The Nurgle Cultist’s Family

You can guess from the title that we’re in Vestitas again. This time, in a remote hex on the eastern fringe of Imperial territory there is a lone and lonely Nurgle cultist who seeks to trade the PCs to papa plagues in exchange for having his dead family reanimated as zombies. Surviving the encounter isn’t difficult, but getting rid of the hideous plagues that might be inflicted upon you along the way can prove more challenging. Special bad luck to those who contract Creeping Buboes, which might claim your life long after the fight with the Nurgle cultist is gone. On the other hand, this encounter’s confrontation is one of the easiest to circumvent entirely, provided you’re nosy and/or paranoid.

Summary: A Nurgle cultist living far from home has been waiting for visitors so that he can lure them into becoming a sacrifice.

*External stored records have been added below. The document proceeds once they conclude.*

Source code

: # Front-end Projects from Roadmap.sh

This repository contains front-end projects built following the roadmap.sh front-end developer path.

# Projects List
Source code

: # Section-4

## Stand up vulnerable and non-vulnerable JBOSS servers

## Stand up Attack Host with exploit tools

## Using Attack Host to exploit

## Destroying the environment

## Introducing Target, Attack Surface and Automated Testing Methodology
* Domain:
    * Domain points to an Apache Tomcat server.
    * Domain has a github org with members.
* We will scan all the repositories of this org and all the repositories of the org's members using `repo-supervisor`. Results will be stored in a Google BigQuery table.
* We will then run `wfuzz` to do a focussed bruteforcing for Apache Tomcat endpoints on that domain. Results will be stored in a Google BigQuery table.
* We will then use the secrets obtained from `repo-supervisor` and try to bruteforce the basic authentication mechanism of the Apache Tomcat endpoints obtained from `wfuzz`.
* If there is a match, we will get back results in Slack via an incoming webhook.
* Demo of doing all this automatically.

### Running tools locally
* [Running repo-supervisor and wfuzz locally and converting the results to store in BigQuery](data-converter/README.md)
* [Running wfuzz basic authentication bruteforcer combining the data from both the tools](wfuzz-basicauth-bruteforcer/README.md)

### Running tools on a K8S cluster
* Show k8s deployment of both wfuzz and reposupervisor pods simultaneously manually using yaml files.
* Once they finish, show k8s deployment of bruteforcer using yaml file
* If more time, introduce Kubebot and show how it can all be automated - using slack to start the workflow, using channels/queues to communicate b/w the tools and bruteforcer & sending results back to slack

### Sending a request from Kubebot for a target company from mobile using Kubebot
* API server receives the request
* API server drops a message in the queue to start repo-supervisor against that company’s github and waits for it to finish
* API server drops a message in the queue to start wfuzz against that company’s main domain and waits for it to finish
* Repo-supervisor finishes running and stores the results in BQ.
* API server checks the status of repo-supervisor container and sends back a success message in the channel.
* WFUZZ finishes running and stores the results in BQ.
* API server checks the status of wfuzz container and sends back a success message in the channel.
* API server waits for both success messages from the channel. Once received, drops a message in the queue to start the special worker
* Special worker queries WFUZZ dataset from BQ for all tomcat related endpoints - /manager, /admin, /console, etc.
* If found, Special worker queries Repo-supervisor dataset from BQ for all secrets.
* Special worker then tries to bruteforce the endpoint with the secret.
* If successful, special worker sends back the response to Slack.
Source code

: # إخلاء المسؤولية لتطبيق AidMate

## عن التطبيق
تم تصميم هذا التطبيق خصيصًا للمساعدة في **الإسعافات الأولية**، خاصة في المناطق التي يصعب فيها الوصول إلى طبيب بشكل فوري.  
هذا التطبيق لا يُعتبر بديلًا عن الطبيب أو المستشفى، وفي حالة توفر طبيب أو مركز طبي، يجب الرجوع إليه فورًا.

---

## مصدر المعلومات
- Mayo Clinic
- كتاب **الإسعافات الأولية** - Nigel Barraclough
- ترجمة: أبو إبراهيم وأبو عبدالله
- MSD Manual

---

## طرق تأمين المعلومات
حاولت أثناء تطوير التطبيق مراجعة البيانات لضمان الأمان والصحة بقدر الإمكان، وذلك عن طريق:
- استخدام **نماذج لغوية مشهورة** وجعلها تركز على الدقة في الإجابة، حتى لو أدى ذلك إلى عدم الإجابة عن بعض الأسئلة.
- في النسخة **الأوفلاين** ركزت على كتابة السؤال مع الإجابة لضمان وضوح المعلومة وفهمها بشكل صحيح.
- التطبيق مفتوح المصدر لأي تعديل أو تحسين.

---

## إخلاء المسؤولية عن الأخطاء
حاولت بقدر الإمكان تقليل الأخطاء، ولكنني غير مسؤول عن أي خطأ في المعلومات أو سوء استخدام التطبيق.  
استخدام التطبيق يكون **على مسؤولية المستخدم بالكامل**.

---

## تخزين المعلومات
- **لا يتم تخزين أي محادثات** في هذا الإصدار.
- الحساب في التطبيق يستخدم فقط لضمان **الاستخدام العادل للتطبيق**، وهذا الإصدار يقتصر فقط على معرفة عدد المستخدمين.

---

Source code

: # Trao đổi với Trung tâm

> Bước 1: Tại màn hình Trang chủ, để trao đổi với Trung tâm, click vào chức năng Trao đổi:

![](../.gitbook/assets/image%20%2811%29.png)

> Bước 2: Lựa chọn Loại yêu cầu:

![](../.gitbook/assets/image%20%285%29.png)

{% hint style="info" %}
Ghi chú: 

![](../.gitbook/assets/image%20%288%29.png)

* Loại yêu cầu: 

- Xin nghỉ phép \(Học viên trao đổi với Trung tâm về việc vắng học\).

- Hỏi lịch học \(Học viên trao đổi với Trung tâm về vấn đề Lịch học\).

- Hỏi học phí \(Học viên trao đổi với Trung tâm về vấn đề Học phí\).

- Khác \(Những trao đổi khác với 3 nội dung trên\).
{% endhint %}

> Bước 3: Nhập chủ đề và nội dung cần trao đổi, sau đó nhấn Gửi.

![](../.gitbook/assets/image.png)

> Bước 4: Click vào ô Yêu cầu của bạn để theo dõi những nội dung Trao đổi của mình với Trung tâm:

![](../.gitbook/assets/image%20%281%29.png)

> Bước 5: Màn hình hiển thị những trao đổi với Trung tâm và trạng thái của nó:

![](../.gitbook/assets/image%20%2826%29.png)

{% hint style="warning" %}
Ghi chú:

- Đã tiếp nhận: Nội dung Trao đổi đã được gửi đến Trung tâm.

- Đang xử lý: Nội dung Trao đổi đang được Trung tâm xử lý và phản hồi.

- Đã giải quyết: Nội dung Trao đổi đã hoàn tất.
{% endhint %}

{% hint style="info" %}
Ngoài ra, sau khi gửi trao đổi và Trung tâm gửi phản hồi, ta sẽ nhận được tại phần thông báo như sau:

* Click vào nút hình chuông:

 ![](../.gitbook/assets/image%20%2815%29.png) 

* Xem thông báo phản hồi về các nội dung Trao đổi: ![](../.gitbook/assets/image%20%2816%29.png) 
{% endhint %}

For each new member of Nurgle’s family the man can provide, Nurgle will grant him back one of his deceased family. His father, mother, brother, and sister have all been killed, so the man seeks at least four strangers to bring into his house. Once they’re in the house, Nurgle will reanimate the corpses of the dead family members to help inflict a proper plague upon the visitors.

Hook: The Nurgle cultist has posted crude signs directing people to his remote homestead throughout the hex. The homestead itself is ramshackle but doesn’t show any major signs of decay, with broken windows properly boarded over and no holes in the walls. The crops nearby are clearly cultivated.

Exploration: The Nurgle cultist will happily usher in any characters who knock or otherwise approach normally. If the characters sneak or break in, he will initially be terrified and demand answers and explanations, but if the characters don’t act in an overtly hostile way, he will become apologetic and accommodating. He asks the characters to stay the night. He would really like them to stay the night. He’ll offer them food, a bed to sleep in, and he’ll ask if they need a guide to any location nearby and offer to lead them there in the morning if they stay the night. He isn’t really familiar with anything outside his home hex, but he’ll give vague descriptions and promise to lead the players to anyplace they say exists, even if it’s on the other side of the map or made up. If caught out in a lie or interrogated as to his helpfulness, he’ll say that he’s terribly lonely since his family died and just wants to have some people over for dinner again.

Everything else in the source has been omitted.